With the worthiness of players who have or haven’t used performance-enhancers being at the forefront of the debate, those who played in the 70s and 80s have faded away as time goes on.
One of those players is Dwight Evans. The former Red Sox star has yet to be inducted into the Baseball Hall of Fame after an impressive 20-year career that includes multiple All-Star appearances, Gold Glove Awards, and Silver Slugger Awards.
In a ranking of the top 100 eligible players to not be inducted into the Hall of Fame, The Athletic’s Joe Posnanski included Dwight Evans in his top 10. A major crux of Posnanski’s argument for Evans to make the Hall of Fame is the inclusion of one of Evans’s teammates, Jim Rice. The other Red Sox star outfielder was inducted into the Hall in 2009 on his 15th year of the ballot.
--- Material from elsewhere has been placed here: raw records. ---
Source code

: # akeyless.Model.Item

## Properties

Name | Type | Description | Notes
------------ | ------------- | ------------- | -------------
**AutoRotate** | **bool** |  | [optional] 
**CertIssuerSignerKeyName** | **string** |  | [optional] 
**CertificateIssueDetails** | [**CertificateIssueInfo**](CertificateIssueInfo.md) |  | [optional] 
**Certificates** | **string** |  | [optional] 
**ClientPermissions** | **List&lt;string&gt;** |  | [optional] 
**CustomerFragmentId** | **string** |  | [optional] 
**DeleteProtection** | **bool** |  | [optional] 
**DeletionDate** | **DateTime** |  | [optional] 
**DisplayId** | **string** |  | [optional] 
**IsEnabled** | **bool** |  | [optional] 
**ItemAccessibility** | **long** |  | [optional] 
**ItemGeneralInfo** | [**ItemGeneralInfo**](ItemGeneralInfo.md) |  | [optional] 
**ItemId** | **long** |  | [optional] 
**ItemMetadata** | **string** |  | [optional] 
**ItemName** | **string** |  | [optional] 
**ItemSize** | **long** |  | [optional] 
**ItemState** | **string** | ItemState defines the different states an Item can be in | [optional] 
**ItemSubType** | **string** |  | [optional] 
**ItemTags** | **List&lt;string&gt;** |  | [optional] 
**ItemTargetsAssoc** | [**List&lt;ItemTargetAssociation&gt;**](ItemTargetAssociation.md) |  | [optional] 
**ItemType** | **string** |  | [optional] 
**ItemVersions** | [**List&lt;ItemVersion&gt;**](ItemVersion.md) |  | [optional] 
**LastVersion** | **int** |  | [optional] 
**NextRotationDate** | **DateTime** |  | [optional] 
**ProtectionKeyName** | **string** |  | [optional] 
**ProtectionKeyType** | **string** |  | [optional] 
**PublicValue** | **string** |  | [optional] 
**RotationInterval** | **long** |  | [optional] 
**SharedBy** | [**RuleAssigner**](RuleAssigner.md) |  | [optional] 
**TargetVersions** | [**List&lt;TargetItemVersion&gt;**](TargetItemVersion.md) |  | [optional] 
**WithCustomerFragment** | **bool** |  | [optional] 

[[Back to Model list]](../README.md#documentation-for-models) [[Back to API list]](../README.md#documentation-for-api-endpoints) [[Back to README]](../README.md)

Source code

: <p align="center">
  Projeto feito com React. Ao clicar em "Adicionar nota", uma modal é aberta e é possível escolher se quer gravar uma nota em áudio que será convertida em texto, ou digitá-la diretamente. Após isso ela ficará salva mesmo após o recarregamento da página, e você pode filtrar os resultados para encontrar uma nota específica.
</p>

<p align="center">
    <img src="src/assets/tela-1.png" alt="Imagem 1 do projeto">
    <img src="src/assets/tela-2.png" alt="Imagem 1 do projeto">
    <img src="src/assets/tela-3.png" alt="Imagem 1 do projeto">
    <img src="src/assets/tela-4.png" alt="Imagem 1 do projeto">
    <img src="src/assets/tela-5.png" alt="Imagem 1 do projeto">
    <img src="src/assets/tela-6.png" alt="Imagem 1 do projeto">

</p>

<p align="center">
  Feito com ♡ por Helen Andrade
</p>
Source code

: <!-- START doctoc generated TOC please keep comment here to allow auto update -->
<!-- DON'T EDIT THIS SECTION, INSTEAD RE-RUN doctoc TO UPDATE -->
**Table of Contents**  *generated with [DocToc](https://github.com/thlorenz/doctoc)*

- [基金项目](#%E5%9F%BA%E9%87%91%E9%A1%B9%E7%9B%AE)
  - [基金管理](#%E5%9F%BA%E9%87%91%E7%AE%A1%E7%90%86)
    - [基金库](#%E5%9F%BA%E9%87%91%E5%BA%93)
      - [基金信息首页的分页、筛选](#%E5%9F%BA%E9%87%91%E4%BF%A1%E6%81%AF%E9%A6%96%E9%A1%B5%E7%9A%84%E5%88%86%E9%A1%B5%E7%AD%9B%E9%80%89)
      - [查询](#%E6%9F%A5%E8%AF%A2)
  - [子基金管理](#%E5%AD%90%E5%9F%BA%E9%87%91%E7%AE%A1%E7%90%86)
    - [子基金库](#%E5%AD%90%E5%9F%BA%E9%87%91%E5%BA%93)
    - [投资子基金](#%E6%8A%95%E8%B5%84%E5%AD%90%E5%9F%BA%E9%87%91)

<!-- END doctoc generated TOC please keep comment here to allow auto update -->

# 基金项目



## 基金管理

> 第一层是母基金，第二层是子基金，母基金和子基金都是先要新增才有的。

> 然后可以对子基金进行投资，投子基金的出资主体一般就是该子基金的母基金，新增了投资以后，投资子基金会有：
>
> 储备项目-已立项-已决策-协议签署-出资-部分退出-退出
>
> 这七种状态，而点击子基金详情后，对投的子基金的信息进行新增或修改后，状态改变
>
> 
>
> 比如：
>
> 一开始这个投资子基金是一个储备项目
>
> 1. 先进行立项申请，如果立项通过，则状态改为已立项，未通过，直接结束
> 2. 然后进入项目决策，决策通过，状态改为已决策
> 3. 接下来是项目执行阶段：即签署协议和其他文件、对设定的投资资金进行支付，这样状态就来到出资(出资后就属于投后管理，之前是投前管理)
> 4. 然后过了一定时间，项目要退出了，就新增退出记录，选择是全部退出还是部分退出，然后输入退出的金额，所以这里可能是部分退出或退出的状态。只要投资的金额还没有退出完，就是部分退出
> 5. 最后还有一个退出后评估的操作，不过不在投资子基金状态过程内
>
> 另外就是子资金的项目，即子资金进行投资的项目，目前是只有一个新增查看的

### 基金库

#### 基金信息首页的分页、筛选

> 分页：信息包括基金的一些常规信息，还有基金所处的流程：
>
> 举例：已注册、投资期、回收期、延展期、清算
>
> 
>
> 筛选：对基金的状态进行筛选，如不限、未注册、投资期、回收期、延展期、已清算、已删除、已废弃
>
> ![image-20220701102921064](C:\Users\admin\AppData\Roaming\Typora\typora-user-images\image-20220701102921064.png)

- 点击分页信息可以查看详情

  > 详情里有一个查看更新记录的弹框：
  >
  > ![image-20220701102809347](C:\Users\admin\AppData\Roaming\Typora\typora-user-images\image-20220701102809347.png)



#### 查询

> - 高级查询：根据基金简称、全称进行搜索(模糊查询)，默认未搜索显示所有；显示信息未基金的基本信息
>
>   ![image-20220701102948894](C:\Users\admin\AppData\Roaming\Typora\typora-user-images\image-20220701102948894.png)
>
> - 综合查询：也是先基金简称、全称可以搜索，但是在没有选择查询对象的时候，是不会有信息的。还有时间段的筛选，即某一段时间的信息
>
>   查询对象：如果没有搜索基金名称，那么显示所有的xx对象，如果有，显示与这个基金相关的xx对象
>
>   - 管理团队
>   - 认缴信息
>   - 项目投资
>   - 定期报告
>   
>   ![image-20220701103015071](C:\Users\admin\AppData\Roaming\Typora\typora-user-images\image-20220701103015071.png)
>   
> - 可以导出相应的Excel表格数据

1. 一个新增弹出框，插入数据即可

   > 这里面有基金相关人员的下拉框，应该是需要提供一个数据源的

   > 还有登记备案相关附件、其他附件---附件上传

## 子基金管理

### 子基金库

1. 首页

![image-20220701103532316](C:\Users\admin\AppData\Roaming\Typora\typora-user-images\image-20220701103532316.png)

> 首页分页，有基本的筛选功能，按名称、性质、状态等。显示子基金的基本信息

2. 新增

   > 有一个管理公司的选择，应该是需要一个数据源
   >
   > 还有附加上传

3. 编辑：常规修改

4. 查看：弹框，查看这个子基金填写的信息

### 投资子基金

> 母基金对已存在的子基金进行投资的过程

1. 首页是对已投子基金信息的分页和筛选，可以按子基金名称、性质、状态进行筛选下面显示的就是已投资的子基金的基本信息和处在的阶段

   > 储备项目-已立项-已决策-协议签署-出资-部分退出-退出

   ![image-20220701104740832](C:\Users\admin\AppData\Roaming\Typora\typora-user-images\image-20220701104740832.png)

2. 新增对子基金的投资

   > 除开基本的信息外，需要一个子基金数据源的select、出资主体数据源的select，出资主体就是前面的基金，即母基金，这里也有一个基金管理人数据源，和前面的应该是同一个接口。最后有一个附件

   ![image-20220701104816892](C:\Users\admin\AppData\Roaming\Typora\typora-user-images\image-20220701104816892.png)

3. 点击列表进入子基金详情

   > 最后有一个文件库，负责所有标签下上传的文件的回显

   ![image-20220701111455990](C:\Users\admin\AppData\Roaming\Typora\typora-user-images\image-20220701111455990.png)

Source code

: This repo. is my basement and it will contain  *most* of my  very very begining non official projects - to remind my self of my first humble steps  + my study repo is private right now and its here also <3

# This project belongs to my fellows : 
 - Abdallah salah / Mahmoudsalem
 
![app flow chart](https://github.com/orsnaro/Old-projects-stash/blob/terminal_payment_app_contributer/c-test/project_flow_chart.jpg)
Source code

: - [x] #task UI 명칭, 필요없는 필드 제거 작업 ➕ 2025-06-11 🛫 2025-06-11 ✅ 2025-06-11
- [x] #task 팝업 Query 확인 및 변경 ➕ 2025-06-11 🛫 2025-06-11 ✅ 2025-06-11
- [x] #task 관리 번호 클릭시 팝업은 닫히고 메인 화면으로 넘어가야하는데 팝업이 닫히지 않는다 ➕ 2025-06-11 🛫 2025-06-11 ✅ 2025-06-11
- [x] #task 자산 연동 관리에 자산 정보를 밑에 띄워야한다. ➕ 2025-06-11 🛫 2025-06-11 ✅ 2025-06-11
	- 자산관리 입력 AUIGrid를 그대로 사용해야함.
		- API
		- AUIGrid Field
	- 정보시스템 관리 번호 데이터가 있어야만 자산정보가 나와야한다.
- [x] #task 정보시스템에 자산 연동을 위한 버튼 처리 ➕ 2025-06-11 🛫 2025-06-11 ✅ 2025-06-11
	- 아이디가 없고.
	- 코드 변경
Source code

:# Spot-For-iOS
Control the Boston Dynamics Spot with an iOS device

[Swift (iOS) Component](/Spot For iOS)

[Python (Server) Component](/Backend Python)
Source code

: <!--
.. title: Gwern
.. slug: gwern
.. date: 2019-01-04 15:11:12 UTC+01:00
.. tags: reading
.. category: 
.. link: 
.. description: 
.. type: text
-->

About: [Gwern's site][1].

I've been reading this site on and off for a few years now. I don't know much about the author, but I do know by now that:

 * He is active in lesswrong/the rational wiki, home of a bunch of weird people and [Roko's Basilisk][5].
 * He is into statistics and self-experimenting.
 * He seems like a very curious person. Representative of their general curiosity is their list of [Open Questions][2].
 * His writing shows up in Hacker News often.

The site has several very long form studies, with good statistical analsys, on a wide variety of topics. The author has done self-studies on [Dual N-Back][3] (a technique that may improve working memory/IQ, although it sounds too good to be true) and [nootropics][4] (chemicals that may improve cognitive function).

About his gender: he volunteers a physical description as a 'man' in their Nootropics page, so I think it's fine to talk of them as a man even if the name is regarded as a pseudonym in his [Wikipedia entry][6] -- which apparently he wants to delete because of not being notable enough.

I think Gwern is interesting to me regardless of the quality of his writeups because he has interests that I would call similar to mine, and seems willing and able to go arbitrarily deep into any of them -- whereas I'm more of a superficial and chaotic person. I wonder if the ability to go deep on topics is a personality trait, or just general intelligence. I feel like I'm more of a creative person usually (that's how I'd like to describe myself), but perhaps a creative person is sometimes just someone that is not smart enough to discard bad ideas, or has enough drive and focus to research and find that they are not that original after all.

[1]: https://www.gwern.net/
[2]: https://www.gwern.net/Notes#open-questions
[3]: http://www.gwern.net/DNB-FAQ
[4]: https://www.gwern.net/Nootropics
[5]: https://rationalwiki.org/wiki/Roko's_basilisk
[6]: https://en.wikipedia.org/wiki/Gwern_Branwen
Posnanski admits that Evans and Rice were near equals as hitters. The 385 homers Evans hit over his career were just three more than Rice hit over his, with Rice playing four fewer seasons. However, Posnanski marked the notable edge Evans had on the bases and in the field.
“But even if you give Rice a slight edge at the plate — and I’m not sure you can — it is more than made up in the field,” Posnanski wrote. “Rice was a better left fielder than he was given credit for in his time, but Evans was a breathtaking defensive player with a golden arm. I don’t really see any way that you could rate Rice a better player than Evans. Bill James has Evans ahead by 65 Win Shares, a substantial total, and that seems about right to me.”
So, why hasn’t Evans made the Hall of Fame then? Unlike Rice, Evans doesn’t have an MVP award, which Posnanski thinks was a big difference. In making his case for Evans’s inclusion to the Hall of Fame, Posnanski retroactively makes the case for Evans to win the AL MVP in 1981 instead of Rollie Fingers.
“Dwight Evans had the best season of them all, tying for the league lead in homers, and leading in walks, OPS and total bases,” Posnanski wrote. “He was typically brilliant in right field. His Red Sox made a run in the second half but fell short of the Milwaukee Brewers.”
Evans was dropped from the Baseball Hall of Fame ballot in 1999, his third year on the ballot, when he failed to reach the five percent threshold to be included on future ballots (he received 3.6 percent of the vote that year).
Evans wouldn’t be a candidate for the Baseball Hall of Fame again until 2020, when he was included as a Modern Baseball Era finalist as part of the 2020 Baseball Hall of Fame voting. Evans didn’t receive the 75 percent of the vote needed for induction by the 16-member committee, receiving just eight votes.